Ashnoor Textile Mills Q4 FY26: Sharp Revenue Decline Masks Margin Recovery

The micro-cap textile player, with a market capitalisation of ₹61.00 crores, saw its shares trade at ₹39.27 on May 26, 2026, reflecting a 1.58% gain from the previous session. However, the stock remains deeply in bearish territory, down 26.11% over the past year and trading 32.81% below its 52-week high of ₹58.45. The quarterly results underscore the company's struggle with demand headwinds whilst simultaneously demonstrating operational resilience through margin expansion.

Net Profit (Q4 FY26)
₹1.47 Cr
QoQ: +167.27%
YoY: -3.29%
Net Sales (Q4 FY26)
₹25.77 Cr
QoQ: +38.92%
YoY: -37.38%
Operating Margin (Excl OI)
21.65%
vs 9.62% YoY
PAT Margin
5.70%
vs 3.69% YoY

The March 2026 quarter results paint a picture of a company grappling with significant demand challenges whilst simultaneously executing cost control measures. The 37.38% year-on-year revenue decline reflects broader pressures in the textile export sector, particularly affecting manufacturers dependent on US hospitality demand. However, the sequential recovery—with revenues jumping 38.92% from the dismal December 2025 quarter—suggests stabilisation may be underway, albeit from a low base.
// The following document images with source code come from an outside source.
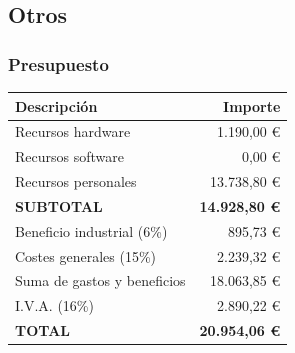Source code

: \documentclass[spanish,notes=hide]{beamer}
\begin{document}
\subsection{Otros}
\frame
{
  \frametitle{Presupuesto}
	\begin{table}
	 \begin{center}
	  \begin{tabular}{|l|r|}
		\hline
		\textbf{Descripción} & \textbf{Importe} \\ 
		\hline
		Recursos hardware & 1.190,00 \euro \\
		\hline
		Recursos software & 0,00 \euro \\
		\hline
		Recursos personales & 13.738,80 \euro \\
		\hline
		\textbf{SUBTOTAL} & \textbf{14.928,80 \euro} \\
		\hline
		Beneficio industrial (6\%) & 895,73 \euro \\
		\hline
		Costes generales (15\%) & 2.239,32 \euro \\
		\hline
		Suma de gastos y beneficios & 18.063,85 \euro \\
		\hline
		I.V.A. (16\%) & 2.890,22 \euro \\
		\hline
		\textbf{TOTAL} & \Large\textbf{20.954,06 \euro} \\
		\hline
	  \end{tabular}
	 \end{center}
	\end{table}
}
\end{document}
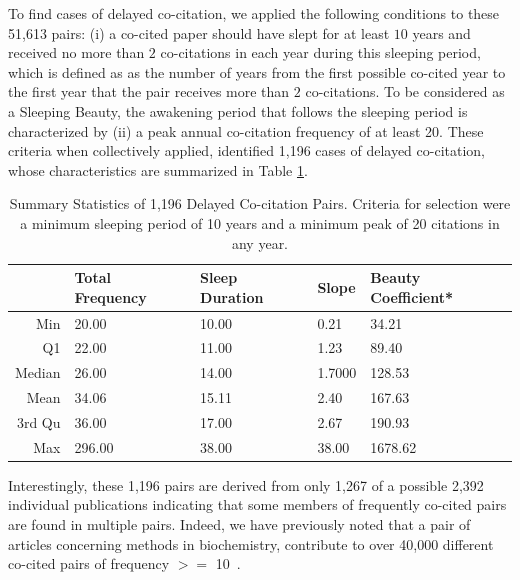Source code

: \documentclass[utf8]{frontiersSCNS}
\newcommand\Tstrut{\rule{0pt}{2.9ex}} %
\begin{document}
To find cases of delayed co-citation, we applied the following conditions to these 51,613 pairs: (i)  a co-cited paper should have slept for at least $10$ years and received no more than $2$ co-citations in each year during this sleeping period, which is defined as as the number of years from the first possible co-cited year to the first year that the pair receives more than $2$ co-citations. To be considered as a Sleeping Beauty, the awakening period that follows the sleeping period is characterized by (ii) a peak annual co-citation frequency of at least 20. These criteria when collectively applied, identified 1,196 cases of delayed co-citation, whose characteristics are summarized in Table \ref{tab:table2}. 

\begin{table}[ht]
\caption{Summary Statistics of 1,196 Delayed Co-citation Pairs. Criteria for selection were a minimum sleeping period of 10 years and a minimum peak of 20 citations in any year.}%
\centering %
\begin{center}
\begin{tabular}{rllll} 
& Total Frequency & Sleep Duration & Slope & Beauty Coefficient* \\
\hline %
Min &  20.00 & 10.00 & 0.21 & 34.21   \Tstrut\\ 
Q1  &  22.00 & 11.00  & 1.23 & 89.40   \\ 
Median & 26.00 & 14.00 & 1.7000 & 128.53   \\ 
Mean & 34.06 & 15.11 & 2.40 & 167.63   \\ 
3rd Qu & 36.00 & 17.00 & 2.67 & 190.93   \\ 
Max & 296.00 & 38.00  & 38.00  & 1678.62   \\ 
\hline
\end{tabular}
\end{center}
\label{tab:table2} %
\end{table}

Interestingly, these 1,196 pairs are derived from only 1,267 of a possible 2,392 individual publications indicating that some members of frequently co-cited pairs are found in multiple pairs. Indeed, we have previously noted that a pair of articles concerning methods in biochemistry, contribute to over 40,000 different co-cited pairs of frequency $>=$ 10~\citep{devarakonda_2020}.  
\end{document}
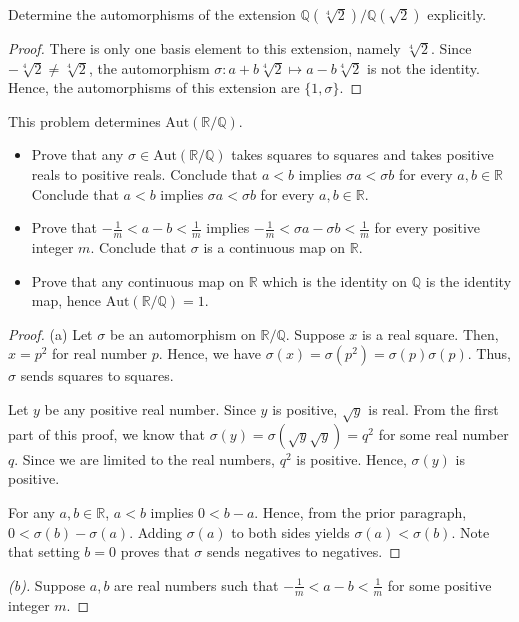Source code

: \documentclass[10pt]{article}
\newcommand{\Q}{\mathbb{Q}}
\newcommand{\R}{\mathbb{R}}
\newenvironment{problem}[2][Problem]{\begin{trivlist}
		\item[\hskip \labelsep {\bfseries #1}\hskip \labelsep {\bfseries #2.}]}{\end{trivlist}}
\begin{document}
	\begin{problem}{1.5}
		Determine the automorphisms of the extension $\Q(\sqrt[4]{2})/\Q(\sqrt{2})$ explicitly.
		\begin{proof}
			There is only one basis element to this extension, namely $\sqrt[4]{2}$. Since $-\sqrt[4]{2} \not = \sqrt[4]{2}$, the automorphism $\sigma : a + b\sqrt[4]{2} \mapsto a - b\sqrt[4]{2}$ is not the identity. Hence, the automorphisms of this extension are $\{1, \sigma\}$.
		\end{proof}
	\end{problem}
	
	\begin{problem}{1.7}
		This problem determines $\text{Aut}(\R/\Q)$.
		\begin{itemize}
			\item[\textbf{(a)}]
				Prove that any $\sigma \in \text{Aut}(\R/\Q)$ takes squares to squares and takes positive reals to positive reals. Conclude that $a < b$ implies $\sigma a < \sigma b$ for every $a, b \in \R$ Conclude that $a<b$ implies $\sigma a<\sigma b$ for every $a,b \in \R$.
			\item[\textbf{(b)}]
				Prove that $-\frac{1}{m} < a - b < \frac{1}{m}$ implies $-\frac{1}{m} < \sigma a - \sigma b < \frac{1}{m}$ for every positive integer $m$. Conclude that $\sigma$ is a continuous map on $\R$.
			\item[\textbf{(c)}]
				Prove that any continuous map on $\R$ which is the identity on $\Q$ is the identity map, hence $\text{Aut}(\R/\Q)=1$. 
		\end{itemize}
		\begin{proof}{(a)}
			Let $\sigma$ be an automorphism on $\R/\Q$. Suppose $x$ is a real square. Then, $x = p^2$ for real number $p$. Hence, we have $\sigma(x) = \sigma(p^2) = \sigma(p)\sigma(p)$. Thus, $\sigma$ sends squares to squares. 
			
			Let $y$ be any positive real number. Since $y$ is positive, $\sqrt{y}$ is real. From the first part of this proof, we know that $\sigma(y) = \sigma(\sqrt{y}\sqrt{y}) = q^2$ for some real number $q$. Since we are limited to the real numbers, $q^2$ is positive. Hence, $\sigma(y)$ is positive.
			
			For any $a,b \in \R$, $a<b$ implies $0 < b-a$. Hence, from the prior paragraph, $0 < \sigma(b) - \sigma(a)$. Adding $\sigma(a)$ to both sides yields $\sigma(a) < \sigma(b)$. Note that setting $b=0$ proves that $\sigma$ sends negatives to negatives.
		\end{proof}
		\begin{proof}[(b)]
			Suppose $a,b$ are real numbers such that $-\frac{1}{m} < a - b < \frac{1}{m}$ for some positive integer $m$.
			

\end{proof}
\end{problem}
\end{document}
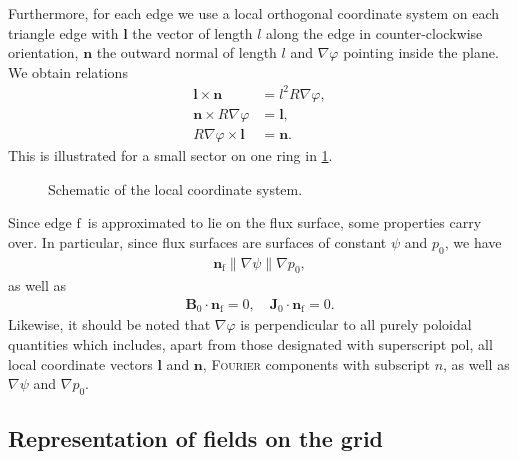 \documentclass[a4paper, twoside, 10pt, english]{article}
\numberwithin{equation}{section}
\let\temp\varrho
\let\varrho\rho
\let\rho\temp
\let\temp\vartheta
\let\vartheta\theta
\let\theta\temp
\let\temp\varphi
\let\varphi\phi
\let\phi\temp
\let\vec\symbf
\newcommand*\grad{\ensuremath{\nabla}}
\newcommand*\pol{\ensuremath{\textrm{pol}}}  %
\newcommand*\fs{\ensuremath{\textrm{f}}}  %
\begin{document}
Furthermore, for each edge we use a local orthogonal coordinate system on each triangle edge with $\vec{l}$ the vector of length $l$ along the edge in counter-clockwise orientation, $\vec{n}$ the outward normal of length $l$ and $\grad \phi$ pointing inside the plane. We obtain relations
\begin{align}
  \vec{l} \times \vec{n} &= l^{2} R \grad \phi, \label{eq:edge_phi} \\
  \vec{n} \times R \grad \phi &= \vec{l}, \label{eq:edge_l} \\
  R \grad \phi \times \vec{l} &= \vec{n}. \label{eq:edge_n}
\end{align}
This is illustrated for a small sector on one ring in \cref{fig:local_coordinates}.
\begin{figure}[bth]
  \centering
  
  \caption{Schematic of the local coordinate system.}
  \label{fig:local_coordinates}
\end{figure}

Since edge \fs\ is approximated to lie on the flux surface, some properties carry over. In particular, since flux surfaces are surfaces of constant $\psi$ and $p_{0}$, we have
\begin{gather}
  \vec{n}_{\fs} \parallel \grad \psi \parallel \grad p_{0},
\end{gather}
as well as
\begin{gather}
  \vec{B}_{0} \cdot \vec{n}_{\fs} = 0, \quad \vec{J}_{0} \cdot \vec{n}_{\fs} = 0.
\end{gather}
Likewise, it should be noted that $\nabla \phi$ is perpendicular to all purely poloidal quantities which includes, apart from those designated with superscript \pol, all local coordinate vectors $\vec{l}$ and $\vec{n}$, \textsc{Fourier} components with subscript $n$, as well as $\grad \psi$ and $\grad p_{0}$.

\subsection{Representation of fields on the grid}
\label{sec:dofs}
\end{document}
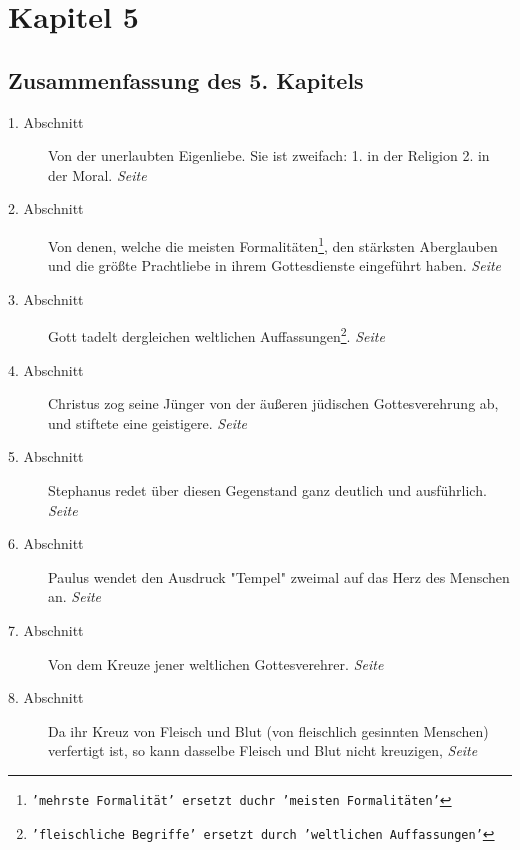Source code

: 

\chapter{Kapitel 5} \label{kap5}

\section{Zusammenfassung des 5. Kapitels}

\begin{description}
\item[1. Abschnitt] Von der unerlaubten Eigenliebe. Sie ist zweifach: 1. in der
Religion 2. in der Moral.
\dotfill \textit{Seite~\pageref{kap5_ab1}}\\
\item[2. Abschnitt] Von denen, welche die meisten
Formalitäten\footnote{\texttt{'mehrste Formalität' ersetzt duchr 'meisten
Formalitäten'}}, den
stärksten
Aberglauben und die größte Prachtliebe in ihrem Gottesdienste eingeführt haben.
\dotfill \textit{Seite~\pageref{kap5_ab2}}\\
\item[3. Abschnitt] Gott tadelt dergleichen weltlichen
Auffassungen\footnote{\texttt{'fleischliche Begriffe' ersetzt durch 'weltlichen
Auffassungen'}}.
\dotfill \textit{Seite~\pageref{kap5_ab3}}\\
\item[4. Abschnitt] Christus zog seine Jünger von der äußeren jüdischen
Gottesverehrung ab, und stiftete eine geistigere.
\dotfill \textit{Seite~\pageref{kap5_ab4}}\\
\item[5. Abschnitt] Stephanus redet über diesen Gegenstand ganz deutlich und
ausführlich.
\dotfill \textit{Seite~\pageref{kap5_ab5}}\\
\item[6. Abschnitt] Paulus wendet den Ausdruck "Tempel" zweimal auf das Herz des
Menschen an.
\dotfill \textit{Seite~\pageref{kap5_ab6}}\\
\item[7. Abschnitt] Von dem Kreuze jener weltlichen Gottesverehrer.
\dotfill \textit{Seite~\pageref{kap5_ab7}}\\
\item[8. Abschnitt] Da ihr Kreuz von Fleisch und Blut (von fleischlich gesinnten
Menschen) verfertigt ist, so kann dasselbe Fleisch und Blut nicht kreuzigen,
\dotfill \textit{Seite~\pageref{kap5_ab8}}\\

\end{description}
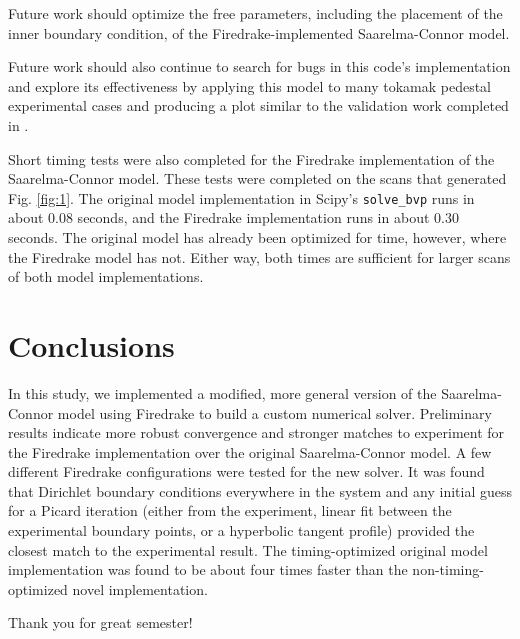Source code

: \documentclass[twocolumn,secnumarabic,amssymb, nobibnotes, aps, prd]{revtex4-2}
\begin{document}
Future work should optimize the free parameters, including the placement of the inner boundary condition, of the Firedrake-implemented Saarelma-Connor model.

Future work should also continue to search for bugs in this code's implementation and explore its effectiveness by applying this model to many tokamak pedestal experimental cases and producing a plot similar to the validation work completed in \cite{saarelma2023testing}.

Short timing tests were also completed for the Firedrake implementation of the Saarelma-Connor model. 
These tests were completed on the scans that generated Fig. \ref{fig:1}.
The original model implementation in Scipy's \texttt{solve\_bvp} runs in about 0.08 seconds, and the Firedrake implementation runs in about 0.30 seconds.
The original model has already been optimized for time, however, where the Firedrake model has not. 
Either way, both times are sufficient for larger scans of both model implementations.


\section{Conclusions}
In this study, we implemented a modified, more general version of the Saarelma-Connor model \cite{saarelma2023testing} using Firedrake to build a custom numerical solver.
Preliminary results indicate more robust convergence and stronger matches to experiment for the Firedrake implementation over the original Saarelma-Connor model.
A few different Firedrake configurations were tested for the new solver.
It was found that Dirichlet boundary conditions everywhere in the system and any initial guess for a Picard iteration (either from the experiment, linear fit between the experimental boundary points, or a hyperbolic tangent profile) provided the closest match to the experimental result.
The timing-optimized original model implementation was found to be about four times faster than the non-timing-optimized novel implementation.



\begin{acknowledgments}
Thank you for great semester!
\end{acknowledgments}




\appendix
\end{document}
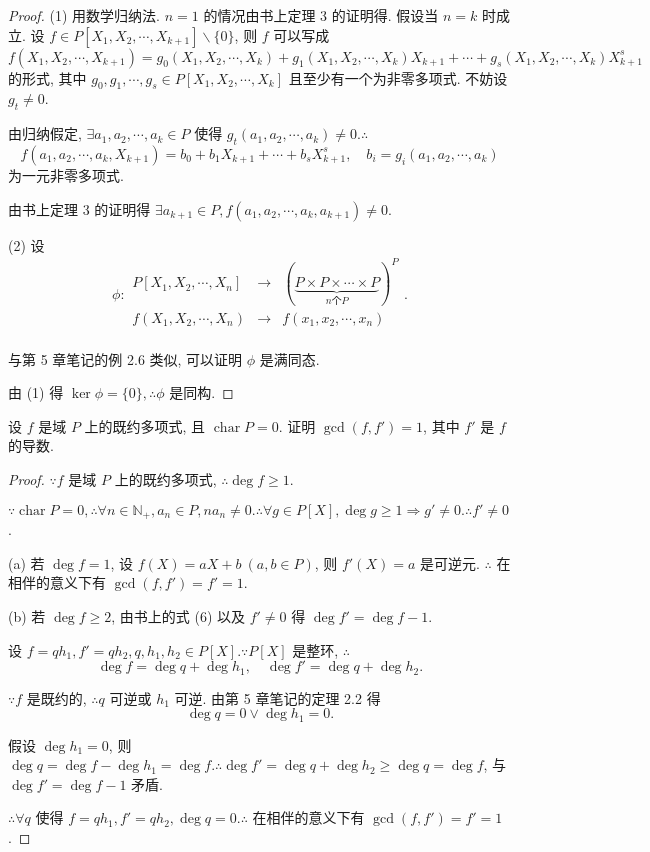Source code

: \documentclass[UTF8]{ctexart}
\begin{document}
\begin{proof}
    (1) 用数学归纳法. $n=1$ 的情况由书上定理 3 的证明得. 假设当 $n=k$ 时成立. 设 $f\in P[X_1,X_2,\cdots,X_{k+1}]\backslash\{0\}$, 则 $f$ 可以写成
    \[f(X_1,X_2,\cdots,X_{k+1})=g_0(X_1,X_2,\cdots,X_k)+g_1(X_1,X_2,\cdots,X_k)X_{k+1}+\cdots+g_s(X_1,X_2,\cdots,X_k)X^s_{k+1}\]
    的形式, 其中 $g_0,g_1,\cdots,g_s\in P[X_1,X_2,\cdots,X_k]$ 且至少有一个为非零多项式. 不妨设 $g_t\neq0$.

    由归纳假定, $\exists a_1,a_2,\cdots,a_k\in P$ 使得 $g_t(a_1,a_2,\cdots,a_k)\neq0.\therefore$
    \[f(a_1,a_2,\cdots,a_k,X_{k+1})=b_0+b_1X_{k+1}+\cdots+b_sX^s_{k+1},\quad b_i=g_i(a_1,a_2,\cdots,a_k)\]
    为一元非零多项式.

    由书上定理 3 的证明得 $\exists a_{k+1}\in P,f(a_1,a_2,\cdots,a_k,a_{k+1})\neq0$.

    (2) 设
    \[\phi:\begin{array}{rcl}
        P[X_1,X_2,\cdots,X_n] & \to & (\underbrace{P\times P\times\cdots\times P}_{n\text{个}P})^P \\
        f(X_1,X_2,\cdots,X_n) & \to & f(x_1,x_2,\cdots,x_n) \\
    \end{array}.\]

    与第 5 章笔记的例 2.6 类似, 可以证明 $\phi$ 是满同态.

    由 (1) 得 $\ker\phi=\{0\},\therefore\phi$ 是同构.
\end{proof}
\addtocounter{exercise}{3}
\begin{exercise}\label{ex1.6}
    设 $f$ 是域 $P$ 上的既约多项式, 且 $\operatorname{char}P=0$. 证明 $\gcd(f,f')=1$, 其中 $f'$ 是 $f$ 的导数.
\end{exercise}
\begin{proof}
    $\because f$ 是域 $P$ 上的既约多项式, $\therefore\deg f\geq1$.

    $\because\operatorname{char}P=0,\therefore\forall n\in\mathbb{N}_+,a_n\in P,na_n\neq0.\therefore\forall g\in P[X],\deg g\geq1\Rightarrow g'\neq0.\therefore f'\neq0$.

    (a) 若 $\deg f=1$, 设 $f(X)=aX+b\ (a,b\in P)$, 则 $f'(X)=a$ 是可逆元. $\therefore$ 在相伴的意义下有 $\gcd(f,f')=f'=1$.

    (b) 若 $\deg f\geq2$, 由书上的式 (6) 以及 $f'\neq0$ 得 $\deg f'=\deg f-1$.
    
    设 $f=qh_1,f'=qh_2,q,h_1,h_2\in P[X].\because P[X]$ 是整环, $\therefore$
    \[\deg f=\deg q+\deg h_1,\quad\deg f'=\deg q+\deg h_2.\]

    $\because f$ 是既约的, $\therefore q$ 可逆或 $h_1$ 可逆. 由第 5 章笔记的定理 2.2 得
    \[\deg q=0\vee\deg h_1=0.\]

    假设 $\deg h_1=0$, 则 $\deg q=\deg f-\deg h_1=\deg f.\therefore\deg f'=\deg q+\deg h_2\geq\deg q=\deg f$, 与 $\deg f'=\deg f-1$ 矛盾.

    $\therefore\forall q$ 使得 $f=qh_1,f'=qh_2,\deg q=0.\therefore$ 在相伴的意义下有 $\gcd(f,f')=f'=1$.
\end{proof}
\end{document}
Financial Performance: Margin Expansion Amid Revenue Contraction

Ashnoor Textile Mills' Q4 FY26 financial performance reveals a stark dichotomy between top-line deterioration and bottom-line resilience. Net sales of ₹25.77 crores in the March 2026 quarter represented the lowest quarterly revenue since September 2024, marking a concerning trend of declining sales momentum. The year-on-year comparison is particularly sobering: revenues have contracted by 37.38% from ₹41.15 crores in the corresponding quarter last year.

Quarter Net Sales (₹ Cr) QoQ Change Net Profit (₹ Cr) QoQ Change Operating Margin PAT Margin
Mar'26 25.77 +38.92% 1.47 +167.27% 21.65% 5.70%
Dec'25 18.55 -37.01% 0.55 -69.61% -5.34% 2.96%
Sep'25 29.45 -26.08% 1.81 -60.99% 16.16% 6.15%
Jun'25 39.84 -3.18% 4.64 +205.26% 16.89% 11.65%
Mar'25 41.15 -4.59% 1.52 -48.99% 9.62% 3.69%
Dec'24 43.13 -3.06% 2.98 -56.24% 15.91% 6.91%
Sep'24 44.49 6.81 17.42% 15.31%

The silver lining in this challenging quarter lies in margin performance. Operating profit margin (excluding other income) surged to 21.65%, the highest level recorded in the trailing seven quarters and a substantial improvement from 9.62% in March 2025. This 1,203 basis point year-on-year expansion suggests aggressive cost rationalisation and operational efficiency improvements. The company's operating profit before depreciation, interest, tax, and other income stood at ₹5.58 crores, demonstrating that core operations remain profitable despite volume pressures.

However, the narrative becomes more complex when examining other income, which turned sharply negative at ₹-3.69 crores in Q4 FY26, compared to ₹-0.93 crores in the year-ago quarter. This unusual charge significantly impacted overall profitability, dragging down operating profit (including other income) to just ₹1.89 crores from ₹3.03 crores last year. The nature of this negative other income warrants careful scrutiny, as it represents a non-operational drag on earnings quality.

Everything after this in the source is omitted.